1.         SERVICES.

a.         SaaS Solution. Subject to the terms and conditions of this Agreement, Moneiva hereby grants Customer a limited, nonexclusive, nonsublicensable, nontransferable right to access and use Moneiva’s software-as-a-service platform (“SaaS Solution”) during the Term solely for Customer’s own internal business operations. Subject to the preceding sentence, Customer may permit Users to access and use the SaaS Solution. “Users“ means the individuals that Customer authorizes to access or use the SaaS Solution. Moneiva will use commercially reasonable efforts to provide Customer with access to the SaaS Solution for use by Customer and its Users, subject to the terms and conditions of this Agreement. Moneiva will provide access to the SaaS Solution via the Internet.

b.         Customer Responsibilities. Customer is responsible for access to the SaaS Solution and Customer Data by other persons as a result of Customer’s failure to comply with the terms of this Agreement or use reasonable precautions to secure its own systems or credentials for access to the SaaS Solution. Customer will: (i) prevent unauthorized access to or use of the SaaS Solution, and notify Moneiva immediately of any such unauthorized access or use; and (ii) promptly deactivate the SaaS Solution User account of any individual no longer tasked with the use of the SaaS Solution. Customer will be solely responsible to obtain the authorizations, licenses and consents, if and as required by any applicable law, to make the SaaS Solution available to Users and for the collection, storage and processing of information and/or sensitive information by Moneiva according to Customer’s instructions. “Customer Data” means the electronic information or data submitted or made available by or on behalf of Customer or Users that is received, processed or stored by Moneiva or the SaaS Solution.

c.         Use Restrictions.
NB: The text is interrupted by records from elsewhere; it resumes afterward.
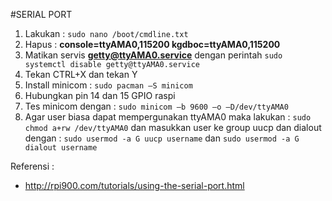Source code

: #SERIAL PORT
1.	Lakukan : `sudo nano /boot/cmdline.txt`
2.	Hapus : **console=ttyAMA0,115200 kgdboc=ttyAMA0,115200**
3.	Matikan servis **getty@ttyAMA0.service** dengan perintah `sudo systemctl disable getty@ttyAMA0.service`
4.	Tekan CTRL+X dan tekan Y
5.	Install minicom : `sudo pacman –S minicom`
6.	Hubungkan pin 14 dan 15 GPIO raspi
7.	Tes minicom dengan : `sudo minicom –b 9600 –o –D/dev/ttyAMA0`
8.	Agar user biasa dapat mempergunakan ttyAMA0 maka lakukan : `sudo chmod a+rw /dev/ttyAMA0` dan masukkan user ke group uucp dan dialout dengan : `sudo usermod -a G uucp username` dan `sudo usermod -a G dialout username`

Referensi :
- http://rpi900.com/tutorials/using-the-serial-port.html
Customer will not, directly or indirectly through any third party: (i) use the SaaS Solution for any purpose other than its own business purposes; (ii) use or access the SaaS Solution in violation of any applicable law, rule or regulation, including any data privacy law or regulation; (iii) sell, resell, license, lease, transfer, distribute, redistribute, assign, transmit, publish, display or otherwise commercially exploit or make available (collectively, “Distribute”) the SaaS Solution to any third party; (iv) Distribute libelous, defamatory, pornographic, obscene, invasive of privacy or publicity rights, abusing, inciting, harassing, threatening, unlawful, tortious, misleading, false or fraudulent Customer Data on, to or through the SaaS Solution; (v) Distribute Customer Data on, to or through the SaaS Solution that violates the rights of any party or infringes upon or misappropriates the patent, trademark, trade secret, copyright, or other intellectual property right of any party; (vi) Distribute malicious or harmful computer code on, to or through the SaaS Solution; or (vii) duplicate or reverse engineer the SaaS Solution, in whole or in part.

d.         Upgrades and Modifications. Customer agrees that Moneiva may update, upgrade, enhance or modify the SaaS Solution or any functionality thereof, at any time, including the removal or modification of previously available functionality. All updates, upgrades, enhancements or modifications to the SaaS Solution made available to Customer or Users by Moneiva will automatically be considered part of the SaaS Solution and will be subject to the terms and conditions of this Agreement.

e.         Suspension. Moneiva may suspend or interrupt the provision of the SaaS Solution at any time immediately upon notice to Customer if Moneiva determines that: (i) Customer or Users are using or intend to use the SaaS Solution in violation of this Agreement or in violation of any applicable law, rule or regulation; (ii) any computer system of Customer has been compromised or unlawfully accessed; (iii) suspension of the SaaS Solution is necessary to protect the infrastructure of Moneiva or its affiliates, the environment in which the SaaS Solution is deployed, or Moneiva’s other customers; (iv) suspension is required under law, rule or regulation; or (v) Customer has failed to pay Fees when due. All remedies in this Section 1(e) are in addition to, and not in lieu of, other remedies available to Moneiva.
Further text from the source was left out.